La industria, por supuesto, agoniza antes de crecer. El Estado ni siquiera
cumple con el decreto que manda preferir los productos de las fábricas nacionales
en las adquisiciones públicas. Los únicos triunfos que el gobierno exhibe,
orgulloso, en la materia, son las plantas de Coca Cola, Crush y Pepsi Cola,
instaladas desde fines de 1966 como contribución norteamericana al progreso
del pueblo paraguayo.

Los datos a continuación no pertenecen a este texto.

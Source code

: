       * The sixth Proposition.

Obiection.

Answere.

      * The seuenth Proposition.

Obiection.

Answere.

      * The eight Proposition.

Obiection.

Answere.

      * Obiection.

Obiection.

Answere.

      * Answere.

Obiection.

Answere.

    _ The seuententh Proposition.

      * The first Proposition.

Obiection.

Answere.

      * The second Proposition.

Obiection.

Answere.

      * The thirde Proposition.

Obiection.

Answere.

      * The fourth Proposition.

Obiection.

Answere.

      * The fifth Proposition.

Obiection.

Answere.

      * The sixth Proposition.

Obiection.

El Estado manifiesta que sólo intervendrá directamente
en la creación de empresas «cuando el sector privado no demuestre interés,
y el Banco Central comunica al Fondo Monetario Internacional que «ha decidido
implantar un régimen de mercado libre de cambios y abolir las restricciones
al comercio y a las transacciones en divisas»; un folleto editado por el
Ministerio de Industria y Comercio advierte a los inversores que el país
otorga “concesiones especiales para el capital extranjero” Se exime a las
empresas extranjeras del pago de impuestos y de derechos aduaneros, «para
crear un clima propicio para las inversiones». Un año después de instalarse
en Asunción, el National City Bank de Nueva York recupera íntegramente el
capital invertido. La banca extranjera, dueña del ahorro interno, proporciona
a Paraguay créditos externos que acentúan su deformación económica e hipotecan
aún más su soberanía.
En el campo, el uno y medio por ciento de los propietarios dispone del noventa
por ciento de las tierras explotadas, y se cultiva menos del dos por ciento
de la superficie total del país. El plan oficial de colonización en el triángulo
de Caaguazú ofrece a los campesinos hambrientos más tumbas que prosperidades
.
La Triple Alianza sigue siendo todo un éxito.
Los hornos de la fundición de Ibycuí, donde se forjaron los cañones que
defendieron a la patria invadida, se erguían en un paraje que ahora se llama
«Mina-cué» -que en guaraní significa “Fue mina”.
Allí, entre pantanos y mosquitos, junto a los restos de un muro derruido,
yace todavía la base de la chimenea que los invasores volaron, hace un siglo,
con dinamita, y pueden verse los pedazos de hierro podrido de las instalaciones
deshechas. Viven, en la zona, unos pocos campesinos en harapos, que ni siquiera
saben cuál fue la guerra que destruyó todo eso. Sin embargo, ellos dicen
que en ciertas noches se escuchan, allí, voces de máquinas y truenos de
martillos, estampidos de cañones y alaridos de soldados.